**Extracted material:**
##########
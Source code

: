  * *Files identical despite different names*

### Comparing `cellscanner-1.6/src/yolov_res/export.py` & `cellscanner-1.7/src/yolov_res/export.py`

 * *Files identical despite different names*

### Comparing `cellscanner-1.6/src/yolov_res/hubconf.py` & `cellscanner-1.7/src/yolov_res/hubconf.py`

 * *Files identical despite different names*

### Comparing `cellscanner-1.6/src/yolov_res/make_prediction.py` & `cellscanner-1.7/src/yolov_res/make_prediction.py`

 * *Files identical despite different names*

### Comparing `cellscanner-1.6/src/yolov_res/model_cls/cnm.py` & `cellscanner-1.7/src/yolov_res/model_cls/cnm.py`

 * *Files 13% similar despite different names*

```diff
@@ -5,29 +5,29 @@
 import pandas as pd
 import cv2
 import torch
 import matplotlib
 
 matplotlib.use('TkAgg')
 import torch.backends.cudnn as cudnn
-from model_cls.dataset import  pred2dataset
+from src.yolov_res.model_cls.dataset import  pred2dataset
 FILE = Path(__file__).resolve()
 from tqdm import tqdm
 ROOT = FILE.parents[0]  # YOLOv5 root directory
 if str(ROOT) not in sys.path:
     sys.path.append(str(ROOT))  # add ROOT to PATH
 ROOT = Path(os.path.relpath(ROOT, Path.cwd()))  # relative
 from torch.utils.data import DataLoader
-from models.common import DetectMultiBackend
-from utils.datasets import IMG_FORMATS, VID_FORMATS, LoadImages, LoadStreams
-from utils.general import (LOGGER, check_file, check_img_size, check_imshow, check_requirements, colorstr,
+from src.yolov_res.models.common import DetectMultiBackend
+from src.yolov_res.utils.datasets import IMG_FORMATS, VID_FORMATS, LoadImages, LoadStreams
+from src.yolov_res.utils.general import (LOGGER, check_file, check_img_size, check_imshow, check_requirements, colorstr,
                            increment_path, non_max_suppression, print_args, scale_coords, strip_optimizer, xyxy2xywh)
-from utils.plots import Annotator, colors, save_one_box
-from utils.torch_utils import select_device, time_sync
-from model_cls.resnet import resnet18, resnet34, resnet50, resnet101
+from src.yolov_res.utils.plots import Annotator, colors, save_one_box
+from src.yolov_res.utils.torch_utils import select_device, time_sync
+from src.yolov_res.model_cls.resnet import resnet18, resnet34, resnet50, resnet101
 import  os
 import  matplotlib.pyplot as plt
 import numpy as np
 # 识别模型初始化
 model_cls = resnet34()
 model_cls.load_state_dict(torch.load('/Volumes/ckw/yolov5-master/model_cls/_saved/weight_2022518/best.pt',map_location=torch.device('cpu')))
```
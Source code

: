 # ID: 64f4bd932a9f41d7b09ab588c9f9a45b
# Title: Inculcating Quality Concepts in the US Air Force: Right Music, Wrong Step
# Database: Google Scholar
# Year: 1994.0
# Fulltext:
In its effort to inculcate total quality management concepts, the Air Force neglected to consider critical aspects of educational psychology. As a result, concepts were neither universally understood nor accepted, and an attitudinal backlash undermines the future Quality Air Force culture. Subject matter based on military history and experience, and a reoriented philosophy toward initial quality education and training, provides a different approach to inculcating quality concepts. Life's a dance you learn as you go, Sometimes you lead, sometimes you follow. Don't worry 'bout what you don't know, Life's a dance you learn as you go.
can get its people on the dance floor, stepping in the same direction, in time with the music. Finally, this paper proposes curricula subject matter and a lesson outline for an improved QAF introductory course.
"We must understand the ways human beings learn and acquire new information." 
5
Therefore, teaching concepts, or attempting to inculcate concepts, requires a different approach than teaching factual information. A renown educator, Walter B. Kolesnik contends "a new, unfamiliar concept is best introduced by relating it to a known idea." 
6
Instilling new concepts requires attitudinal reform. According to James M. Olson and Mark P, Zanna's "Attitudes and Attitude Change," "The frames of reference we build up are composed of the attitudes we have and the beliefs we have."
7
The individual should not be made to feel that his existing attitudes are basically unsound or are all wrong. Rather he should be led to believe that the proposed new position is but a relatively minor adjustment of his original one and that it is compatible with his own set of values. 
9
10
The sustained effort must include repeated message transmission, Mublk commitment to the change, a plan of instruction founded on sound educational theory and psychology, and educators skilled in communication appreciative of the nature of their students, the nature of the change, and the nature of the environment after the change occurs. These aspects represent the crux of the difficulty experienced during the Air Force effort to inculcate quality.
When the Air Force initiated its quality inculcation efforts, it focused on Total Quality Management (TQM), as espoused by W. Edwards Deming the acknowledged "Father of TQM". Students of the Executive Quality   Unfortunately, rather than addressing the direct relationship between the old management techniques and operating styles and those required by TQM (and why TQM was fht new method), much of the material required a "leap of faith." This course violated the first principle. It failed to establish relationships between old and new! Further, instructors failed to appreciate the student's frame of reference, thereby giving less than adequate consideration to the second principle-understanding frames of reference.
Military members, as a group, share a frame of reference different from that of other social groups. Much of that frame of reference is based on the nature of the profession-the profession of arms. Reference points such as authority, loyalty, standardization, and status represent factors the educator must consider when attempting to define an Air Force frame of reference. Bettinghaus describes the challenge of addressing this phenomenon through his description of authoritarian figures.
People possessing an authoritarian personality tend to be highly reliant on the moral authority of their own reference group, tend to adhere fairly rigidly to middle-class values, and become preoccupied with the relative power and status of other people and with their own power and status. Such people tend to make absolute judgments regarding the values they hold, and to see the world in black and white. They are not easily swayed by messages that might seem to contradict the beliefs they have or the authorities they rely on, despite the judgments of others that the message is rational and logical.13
##########
**Problem to solve:** Word for word, repeat every line of the data.

**Answer box:**
Source code

:  * *Files identical despite different names*

### Comparing `cellscanner-1.6/src/yolov_res/export.py` & `cellscanner-1.7/src/yolov_res/export.py`

 * *Files identical despite different names*

### Comparing `cellscanner-1.6/src/yolov_res/hubconf.py` & `cellscanner-1.7/src/yolov_res/hubconf.py`

 * *Files identical despite different names*

### Comparing `cellscanner-1.6/src/yolov_res/make_prediction.py` & `cellscanner-1.7/src/yolov_res/make_prediction.py`

 * *Files identical despite different names*

### Comparing `cellscanner-1.6/src/yolov_res/model_cls/cnm.py` & `cellscanner-1.7/src/yolov_res/model_cls/cnm.py`

 * *Files 13% similar despite different names*

```diff
@@ -5,29 +5,29 @@
 import pandas as pd
 import cv2
 import torch
 import matplotlib
 
 matplotlib.use('TkAgg')
 import torch.backends.cudnn as cudnn
-from model_cls.dataset import  pred2dataset
+from src.yolov_res.model_cls.dataset import  pred2dataset
 FILE = Path(__file__).resolve()
 from tqdm import tqdm
 ROOT = FILE.parents[0]  # YOLOv5 root directory
 if str(ROOT) not in sys.path:
     sys.path.append(str(ROOT))  # add ROOT to PATH
 ROOT = Path(os.path.relpath(ROOT, Path.cwd()))  # relative
 from torch.utils.data import DataLoader
-from models.common import DetectMultiBackend
-from utils.datasets import IMG_FORMATS, VID_FORMATS, LoadImages, LoadStreams
-from utils.general import (LOGGER, check_file, check_img_size, check_imshow, check_requirements, colorstr,
+from src.yolov_res.models.common import DetectMultiBackend
+from src.yolov_res.utils.datasets import IMG_FORMATS, VID_FORMATS, LoadImages, LoadStreams
+from src.yolov_res.utils.general import (LOGGER, check_file, check_img_size, check_imshow, check_requirements, colorstr,
                            increment_path, non_max_suppression, print_args, scale_coords, strip_optimizer, xyxy2xywh)
-from utils.plots import Annotator, colors, save_one_box
-from utils.torch_utils import select_device, time_sync
-from model_cls.resnet import resnet18, resnet34, resnet50, resnet101
+from src.yolov_res.utils.plots import Annotator, colors, save_one_box
+from src.yolov_res.utils.torch_utils import select_device, time_sync
+from src.yolov_res.model_cls.resnet import resnet18, resnet34, resnet50, resnet101
 import  os
 import  matplotlib.pyplot as plt
 import numpy as np
 # 识别模型初始化
 model_cls = resnet34()
 model_cls.load_state_dict(torch.load('/Volumes/ckw/yolov5-master/model_cls/_saved/weight_2022518/best.pt',map_location=torch.device('cpu')))
```
Source code

: # ID: 64f4bd932a9f41d7b09ab588c9f9a45b
# Title: Inculcating Quality Concepts in the US Air Force: Right Music, Wrong Step
# Database: Google Scholar
# Year: 1994.0
# Fulltext:
In its effort to inculcate total quality management concepts, the Air Force neglected to consider critical aspects of educational psychology. As a result, concepts were neither universally understood nor accepted, and an attitudinal backlash undermines the future Quality Air Force culture. Subject matter based on military history and experience, and a reoriented philosophy toward initial quality education and training, provides a different approach to inculcating quality concepts. Life's a dance you learn as you go, Sometimes you lead, sometimes you follow. Don't worry 'bout what you don't know, Life's a dance you learn as you go.
can get its people on the dance floor, stepping in the same direction, in time with the music. Finally, this paper proposes curricula subject matter and a lesson outline for an improved QAF introductory course.
"We must understand the ways human beings learn and acquire new information." 
5
Therefore, teaching concepts, or attempting to inculcate concepts, requires a different approach than teaching factual information. A renown educator, Walter B. Kolesnik contends "a new, unfamiliar concept is best introduced by relating it to a known idea." 
6
Instilling new concepts requires attitudinal reform. According to James M. Olson and Mark P, Zanna's "Attitudes and Attitude Change," "The frames of reference we build up are composed of the attitudes we have and the beliefs we have."
7
The individual should not be made to feel that his existing attitudes are basically unsound or are all wrong. Rather he should be led to believe that the proposed new position is but a relatively minor adjustment of his original one and that it is compatible with his own set of values. 
9
10
The sustained effort must include repeated message transmission, Mublk commitment to the change, a plan of instruction founded on sound educational theory and psychology, and educators skilled in communication appreciative of the nature of their students, the nature of the change, and the nature of the environment after the change occurs. These aspects represent the crux of the difficulty experienced during the Air Force effort to inculcate quality.
When the Air Force initiated its quality inculcation efforts, it focused on Total Quality Management (TQM), as espoused by W. Edwards Deming the acknowledged "Father of TQM". Students of the Executive Quality   Unfortunately, rather than addressing the direct relationship between the old management techniques and operating styles and those required by TQM (and why TQM was fht new method), much of the material required a "leap of faith." This course violated the first principle. It failed to establish relationships between old and new! Further, instructors failed to appreciate the student's frame of reference, thereby giving less than adequate consideration to the second principle-understanding frames of reference.
Military members, as a group, share a frame of reference different from that of other social groups. Much of that frame of reference is based on the nature of the profession-the profession of arms. Reference points such as authority, loyalty, standardization, and status represent factors the educator must consider when attempting to define an Air Force frame of reference. Bettinghaus describes the challenge of addressing this phenomenon through his description of authoritarian figures.
People possessing an authoritarian personality tend to be highly reliant on the moral authority of their own reference group, tend to adhere fairly rigidly to middle-class values, and become preoccupied with the relative power and status of other people and with their own power and status. Such people tend to make absolute judgments regarding the values they hold, and to see the world in black and white. They are not easily swayed by messages that might seem to contradict the beliefs they have or the authorities they rely on, despite the judgments of others that the message is rational and logical.13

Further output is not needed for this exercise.